この記事は「けんつの1人 DBMS アドベントカレンダー Advent Calendar 2019 - Adventar」 23 日目の記事です。

はじめに

今日はログ周りの話。
WAL とか、ACID の原子性、耐久性、一貫性などを担保するための重要な要素。

Logging Schemes

リカバリアルゴリズムはデータベースに置いて一貫性、原子性、耐久性を確保する上で需要な要素となっている。
このリカバリアルゴリズムで行う大きく分けて2つにわかれる。

  • DBMS が障害から回復するために通常のトランザクション処理中に行うアクション
  • データベースの原子性、一貫性、耐久性を保証する状態に回復できなかった場合のアクション

またここのでキーワードとして以下の2つがある。

Failure Classification

DBMS で起こる障害は大きくわけて 3 つに分類できる。

Transaction Failures
System Failure
  • Software Failure: DBMS のソフトウェア的な問題でシステムを終了する必要がある場合
  • Hardware Failure: DBMS をホストしているマシンがクラッシュするなど
Storage Media Failure:
  • Non-Repairable Hardware Failure: ディスク障害、不揮発性ストレージの一部がクラッシュする。これから回復するにはアーカイブバージョンから復元するしかない。

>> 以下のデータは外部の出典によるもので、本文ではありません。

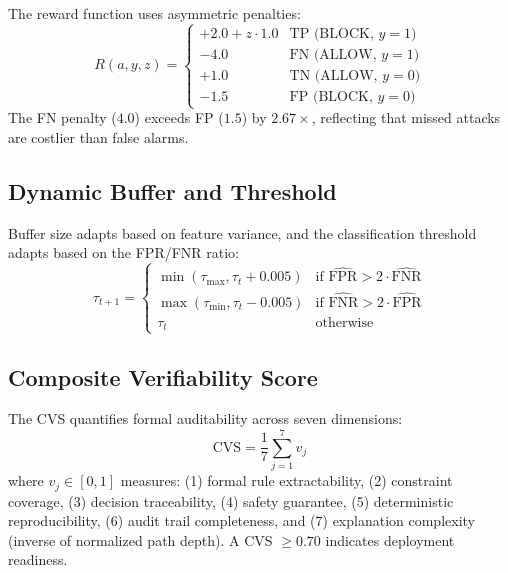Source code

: \documentclass[conference]{IEEEtran}
\begin{document}
The reward function uses asymmetric penalties:
\begin{equation}
\label{eq:reward}
R(a, y, z) = \begin{cases}
+2.0 + z \cdot 1.0 & \text{TP (BLOCK, } y{=}1\text{)} \\
-4.0 & \text{FN (ALLOW, } y{=}1\text{)} \\
+1.0 & \text{TN (ALLOW, } y{=}0\text{)} \\
-1.5 & \text{FP (BLOCK, } y{=}0\text{)}
\end{cases}
\end{equation}
The FN penalty ($4.0$) exceeds FP ($1.5$) by $2.67\times$, reflecting that missed attacks are costlier than false alarms.

\subsection{Dynamic Buffer and Threshold}

Buffer size adapts based on feature variance, and the classification threshold adapts based on the FPR/FNR ratio:
\begin{equation}
\tau_{t+1} = \begin{cases}
\min(\tau_{\max}, \tau_t + 0.005) & \text{if } \widehat{\text{FPR}} > 2 \cdot \widehat{\text{FNR}} \\
\max(\tau_{\min}, \tau_t - 0.005) & \text{if } \widehat{\text{FNR}} > 2 \cdot \widehat{\text{FPR}} \\
\tau_t & \text{otherwise}
\end{cases}
\end{equation}

\subsection{Composite Verifiability Score}

The CVS quantifies formal auditability across seven dimensions:
\begin{equation}
\text{CVS} = \frac{1}{7} \sum_{j=1}^{7} v_j
\end{equation}
where $v_j \in [0,1]$ measures: (1) formal rule extractability, (2) constraint coverage, (3) decision traceability, (4) safety guarantee, (5) deterministic reproducibility, (6) audit trail completeness, and (7) explanation complexity (inverse of normalized path depth). A CVS $\geq 0.70$ indicates deployment readiness.


\end{document}
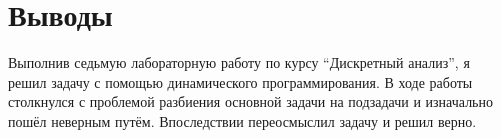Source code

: \section{Выводы}
Выполнив седьмую лабораторную работу по курсу \enquote{Дискретный анализ}, я решил задачу с помощью динамического программирования. В ходе работы
столкнулся с проблемой разбиения основной задачи на подзадачи и изначально пошёл неверным путём. Впоследствии переосмыслил задачу и решил верно.
\pagebreak
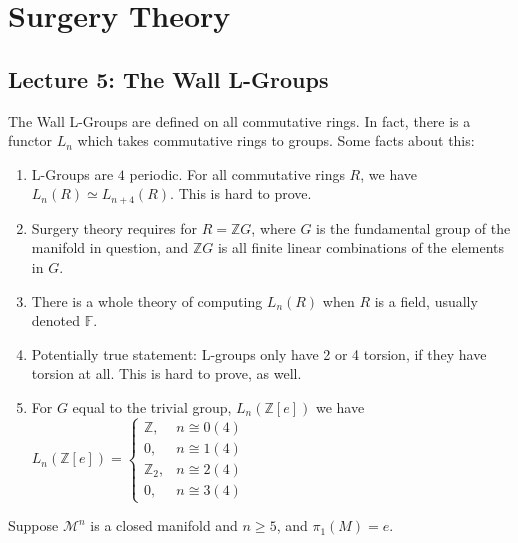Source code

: \documentclass[crop=false,class=article,oneside]{standalone}
\begin{document}
    \ifx\ifmathcoursessurgery\undefined
        \section*{Surgery Theory}
        \setcounter{section}{1}
        \renewcommand\thesubfigure{%
            \arabic{section}.\arabic{figure}.\arabic{subfigure}%
        }
    \fi
    \subsection{Lecture 5: The Wall L-Groups}
        The Wall L-Groups are defined on all commutative rings.
        In fact, there is a functor $L_{n}$ which takes
        commutative rings to groups. Some facts about this:
        \begin{enumerate}
            \item L-Groups are $4$ periodic.
                  For all commutative rings $R$, we have
                  $L_{n}(R)\simeq L_{n+4}(R)$.
                  This is hard to prove.
            \item Surgery theory requires for
                  $R=\mathbb{Z}G$, where $G$ is the
                  fundamental group of the manifold in
                  question, and $\mathbb{Z}G$ is all
                  finite linear combinations of the elements
                  in $G$.
            \item There is a whole theory of computing
                  $L_{n}(R)$ when $R$ is a field,
                  usually denoted $\mathbb{F}$.
            \item Potentially true statement: L-groups
                  only have 2 or 4 torsion, if they have
                  torsion at all. This is hard to prove,
                  as well.
            \item For $G$ equal to the trivial group,
                  $L_{n}(\mathbb{Z}[e])$ we have
                  $L_{n}(\mathbb{Z}[e])%
                   =\begin{cases}%
                        \mathbb{Z},&n\cong{0}(4)\\%
                        0,&n\cong{1}(4)\\%
                        \mathbb{Z}_{2},&n\cong{2}(4)\\%
                        0,&n\cong{3}(4)%
                    \end{cases}$
        \end{enumerate}
        Suppose $\mathcal{M}^{n}$ is a closed
        manifold and $n\geq 5$, and $\pi_{1}(M)=e$.
\end{document}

Buffer Pool Management Policies

バッファプールを管理するポリシーの2つを紹介する。

例えば、No-Steal + Force で実装するなら。
変更がディスクに書き込まれなかった場合は、中止されたトランザクションによる変更を元に戻す必要はない。
また、コミット時に全ての変更がディスクに書き込まれることが保証されているため変更をやり直す必要はない。
ただし、トランザクションが変更する必要のある全てのデータがメモリに収まらない場合、トランザクションがコミットする前のダーティページをディスクに書き込まないため、そのトランザクションを実行できないという制限がある。

Steal Policy

DBMS がコミットされていないトランザクションが不揮発性ストレージ内のオブジェクトに対して最新のコミットを上書きするかどうか

  • Steal: 許可する
  • No-Streal: 許可しない
Force Policy

トランザクションがコミットされる前に DBMSトランザクションによって行われた全ての更新がストレージに反映されることを保証するかどうか。

  • Force: 保証される
  • No-Force: 保証されない

Write-Ahead Logging

ディスクページに変更が加えられる前にデータベースに加えられた全ての変更のログをログファイルに記録する手法。
殆どの DBMS で使用されているが、リカバリするためにはログを追う必要があるので処理に時間が掛かる。
ログはDBを復旧するための UNDO, REDO に必要な全ての情報を持っている。
Steal + No-Force システムを例に解説する。

Implementation

更新されたページの関連する全てのログレコードはページ自体がストレージに書きこまれるよりも前に永続化される。

Deferred Updates

  • トランザクションがコミットされるまで DBMS がダーティレコードをディスクに書き込むのを防ぐ場合、変更前の値を保持する必要はない。
  • トランザクションのメモリ使用量が DBMS 側の使用可能なメモリ量より大きい場合は機能しない。
  • ログに元の値がない場合は UNDO することができない(Steal ポリシーはこのために使用する)

Checkpoint

WAL の大きな問題としログファイルが肥大化するという問題がある。
クラッシュ時にこのログファイルが肥大化していると、ログを追ってリカバリする処理に時間がかかることがある。
そのため、チェックポイントを設け定期的にバッファの持つ情報をディスクにフラッシュする必要がある。

チェックポイントはどの程度設けるのが良いという基準はなく、チェックポイントが多すぎるとパフォーマンスが低下し、少なすぎるとその意味が薄れてしまう。
そのため、DBMS が担う役割や要求パフォーマンスに左右される。

Blocking Checkpoint の実装
  • 新たなトランザクションの生成を止め、アクティブなトランザクションが全て完了するのを待つ
  • メモリに存在するログレコードとダーティブロックをストレージにフラッシュする。
  • ログにチェックポイントエントリを書き込みストレージにフラッシュする。